Frank Bruni: You’re a lover and master of language, Bret, so I’m thinking that you might not mind if I begin our chat this week by shouting out a shepherd’s pie of words — a porridge of prose — as extraordinary as any that I have ever been served. I promise there’s a point.

Bret Stephens: Has James Patterson published another novel? Is Mike Pence writing erotic fiction?

Frank: Alas, Bret, we owe our thanks to neither of those bards but to the engine of all greatness, the Trump administration. Several days ago, it revealed that it was getting rid of a $368 million network of deep-sea instruments that collect data on currents, climate and marine ecosystems. A spokesman for the National Science Foundation explained that this rollback “aligns with N.S.F.’s wider strategy to have a nimbler approach to prioritizing support for evolving scientific priorities and emerging technologies as well as a deliberate approach to smart life cycle management within its portfolio of research infrastructure.”

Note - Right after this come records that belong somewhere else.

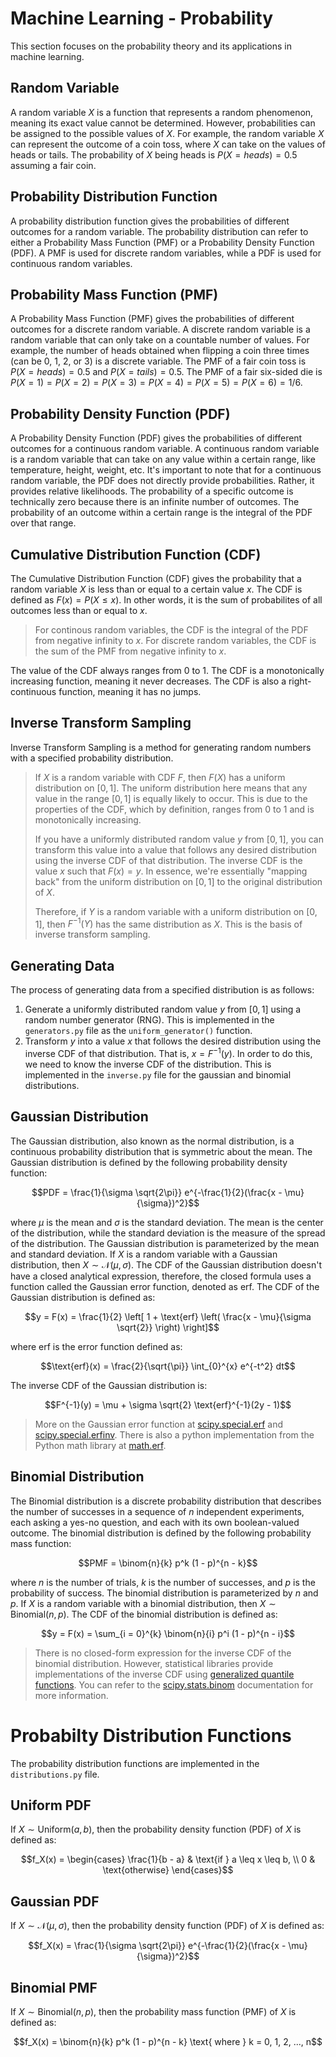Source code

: # Machine Learning - Probability
This section focuses on the probability theory and its applications in machine learning.

## Random Variable
A random variable $X$ is a function that represents a random phenomenon, meaning its exact value cannot be determined. However, probabilities can be assigned to the possible values of $X$. For example, the random variable $X$ can represent the outcome of a coin toss, where $X$ can take on the values of heads or tails. The probability of $X$ being heads is $P(X = heads) = 0.5$ assuming a fair coin.

## Probability Distribution Function
A probability distribution function gives the probabilities of different outcomes for a random variable. The probability distribution can refer to either a Probability Mass Function (PMF) or a Probability Density Function (PDF). A PMF is used for discrete random variables, while a PDF is used for continuous random variables.

## Probability Mass Function (PMF)
A Probability Mass Function (PMF) gives the probabilities of different outcomes for a discrete random variable. A discrete random variable is a random variable that can only take on a countable number of values. For example, the number of heads obtained when flipping a coin three times (can be 0, 1, 2, or 3) is a discrete variable. The PMF of a fair coin toss is $P(X = heads) = 0.5$ and $P(X = tails) = 0.5$. The PMF of a fair six-sided die is $P(X = 1) = P(X = 2) = P(X = 3) = P(X = 4) = P(X = 5) = P(X = 6) = 1/6$.

## Probability Density Function (PDF)
A Probability Density Function (PDF) gives the probabilities of different outcomes for a continuous random variable. A continuous random variable is a random variable that can take on any value within a certain range, like temperature, height, weight, etc. It's important to note that for a continuous random variable, the PDF does not directly provide probabilities. Rather, it provides relative likelihoods. The probability of a specific outcome is technically zero because there is an infinite number of outcomes. The probability of an outcome within a certain range is the integral of the PDF over that range. 

## Cumulative Distribution Function (CDF)
The Cumulative Distribution Function (CDF) gives the probability that a random variable $X$ is less than or equal to a certain value $x$. The CDF is defined as $F(x) = P(X \leq x)$. In other words, it is the sum of probabilites of all outcomes less than or equal to $x$. 

> For continous random variables, the CDF is the integral of the PDF from negative infinity to $x$. For discrete random variables, the CDF is the sum of the PMF from negative infinity to $x$.

The value of the CDF always ranges from 0 to 1. The CDF is a monotonically increasing function, meaning it never decreases. The CDF is also a right-continuous function, meaning it has no jumps.

## Inverse Transform Sampling
Inverse Transform Sampling is a method for generating random numbers with a specified probability distribution.

> If $X$ is a random variable with CDF $F$, then $F(X)$ has a uniform distribution on $[0, 1]$. The uniform distribution here means that any value in the range $[0, 1]$ is equally likely to occur. This is due to the properties of the CDF, which by definition, ranges from 0 to 1 and is monotonically increasing.
>
> If you have a uniformly distributed random value $y$ from $[0, 1]$, you can transform this value into a value that follows any desired distribution using the inverse CDF of that distribution. The inverse CDF is the value $x$ such that $F(x) = y$. In essence, we're essentially "mapping back" from the uniform distribution on $[0, 1]$ to the original distribution of $X$.
>
> Therefore, if $Y$ is a random variable with a uniform distribution on $[0, 1]$, then $F^{-1}(Y)$ has the same distribution as $X$. This is the basis of inverse transform sampling.

## Generating Data
The process of generating data from a specified distribution is as follows:
1. Generate a uniformly distributed random value $y$ from $[0, 1]$ using a random number generator (RNG). This is implemented in the `generators.py` file as the `uniform_generator()` function.
2. Transform $y$ into a value $x$ that follows the desired distribution using the inverse CDF of that distribution. That is, $x = F^{-1}(y)$. In order to do this, we need to know the inverse CDF of the distribution. This is implemented in the `inverse.py` file for the gaussian and binomial distributions.

## Gaussian Distribution
The Gaussian distribution, also known as the normal distribution, is a continuous probability distribution that is symmetric about the mean. The Gaussian distribution is defined by the following probability density function:

$$PDF = \frac{1}{\sigma \sqrt{2\pi}} e^{-\frac{1}{2}(\frac{x - \mu}{\sigma})^2}$$

where $\mu$ is the mean and $\sigma$ is the standard deviation. The mean is the center of the distribution, while the standard deviation is the measure of the spread of the distribution. The Gaussian distribution is parameterized by the mean and standard deviation. If $X$ is a random variable with a Gaussian distribution, then $X \sim \mathcal{N}(\mu, \sigma)$. The CDF of the Gaussian distribution doesn't have a closed analytical expression, therefore, the closed formula uses a function called the Gaussian error function, denoted as $\text{erf}$. The CDF of the Gaussian distribution is defined as:

$$y = F(x) = \frac{1}{2} \left[ 1 + \text{erf} \left( \frac{x - \mu}{\sigma \sqrt{2}} \right) \right]$$

where $\text{erf}$ is the error function defined as:

$$\text{erf}(x) = \frac{2}{\sqrt{\pi}} \int_{0}^{x} e^{-t^2} dt$$

The inverse CDF of the Gaussian distribution is:

$$F^{-1}(y) = \mu + \sigma \sqrt{2} \text{erf}^{-1}(2y - 1)$$

> More on the Gaussian error function at [scipy.special.erf](https://docs.scipy.org/doc/scipy/reference/generated/scipy.special.erf.html) and [scipy.special.erfinv](https://docs.scipy.org/doc/scipy/reference/generated/scipy.special.erfinv.html#scipy.special.erfinv). There is also a python implementation from the Python math library at [math.erf](https://docs.python.org/3/library/math.html#math.erf).

## Binomial Distribution
The Binomial distribution is a discrete probability distribution that describes the number of successes in a sequence of $n$ independent experiments, each asking a yes-no question, and each with its own boolean-valued outcome. The binomial distribution is defined by the following probability mass function:

$$PMF = \binom{n}{k} p^k (1 - p)^{n - k}$$

where $n$ is the number of trials, $k$ is the number of successes, and $p$ is the probability of success. The binomial distribution is parameterized by $n$ and $p$. If $X$ is a random variable with a binomial distribution, then $X \sim \text{Binomial}(n, p)$. The CDF of the binomial distribution is defined as:

$$y = F(x) = \sum_{i = 0}^{k} \binom{n}{i} p^i (1 - p)^{n - i}$$

> There is no closed-form expression for the inverse CDF of the binomial distribution. However, statistical libraries provide implementations of the inverse CDF using [generalized quantile functions](https://en.wikipedia.org/wiki/Cumulative_distribution_function#Inverse_distribution_function_.28quantile_function.29). You can refer to the [scipy.stats.binom](https://docs.scipy.org/doc/scipy/reference/generated/scipy.stats.binom.html) documentation for more information.

# Probabilty Distribution Functions
The probability distribution functions are implemented in the `distributions.py` file.

## Uniform PDF
If $X \sim \text{Uniform}(a, b)$, then the probability density function (PDF) of $X$ is defined as:

$$f_X(x) = \begin{cases} \frac{1}{b - a} & \text{if } a \leq x \leq b,  \\ 0 & \text{otherwise} \end{cases}$$

## Gaussian PDF
If $X \sim \mathcal{N}(\mu, \sigma)$, then the probability density function (PDF) of $X$ is defined as:

$$f_X(x) = \frac{1}{\sigma \sqrt{2\pi}} e^{-\frac{1}{2}(\frac{x - \mu}{\sigma})^2}$$

## Binomial PMF
If $X \sim \text{Binomial}(n, p)$, then the probability mass function (PMF) of $X$ is defined as:

$$f_X(x) = \binom{n}{k} p^k (1 - p)^{n - k} \text{ where } k = 0, 1, 2, ..., n$$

I should pause here to make sure that you didn’t lose consciousness three-quarters of the way through that murk. Bret? … Bret?!?

Bret: Really, Frank, it’s not as bad as I had feared. It just sounds as if it was written by a McKinsey alumnus or, more likely, ChatGPT.

Frank: You just gave a bot grounds for a defamation suit.

Bret: We both care about English prose, but the larger issue is President Trump’s ongoing assault on scientific research. Maybe now that the administration isn’t going forward with its $1.8 billion slush fund for Jan. 6 rioters and other allies, we can restore that N.S.F. funding?

Frank: What a fetching Pollyanna you make.

Bret: Mindless optimism is the only antidote I know to rational despair.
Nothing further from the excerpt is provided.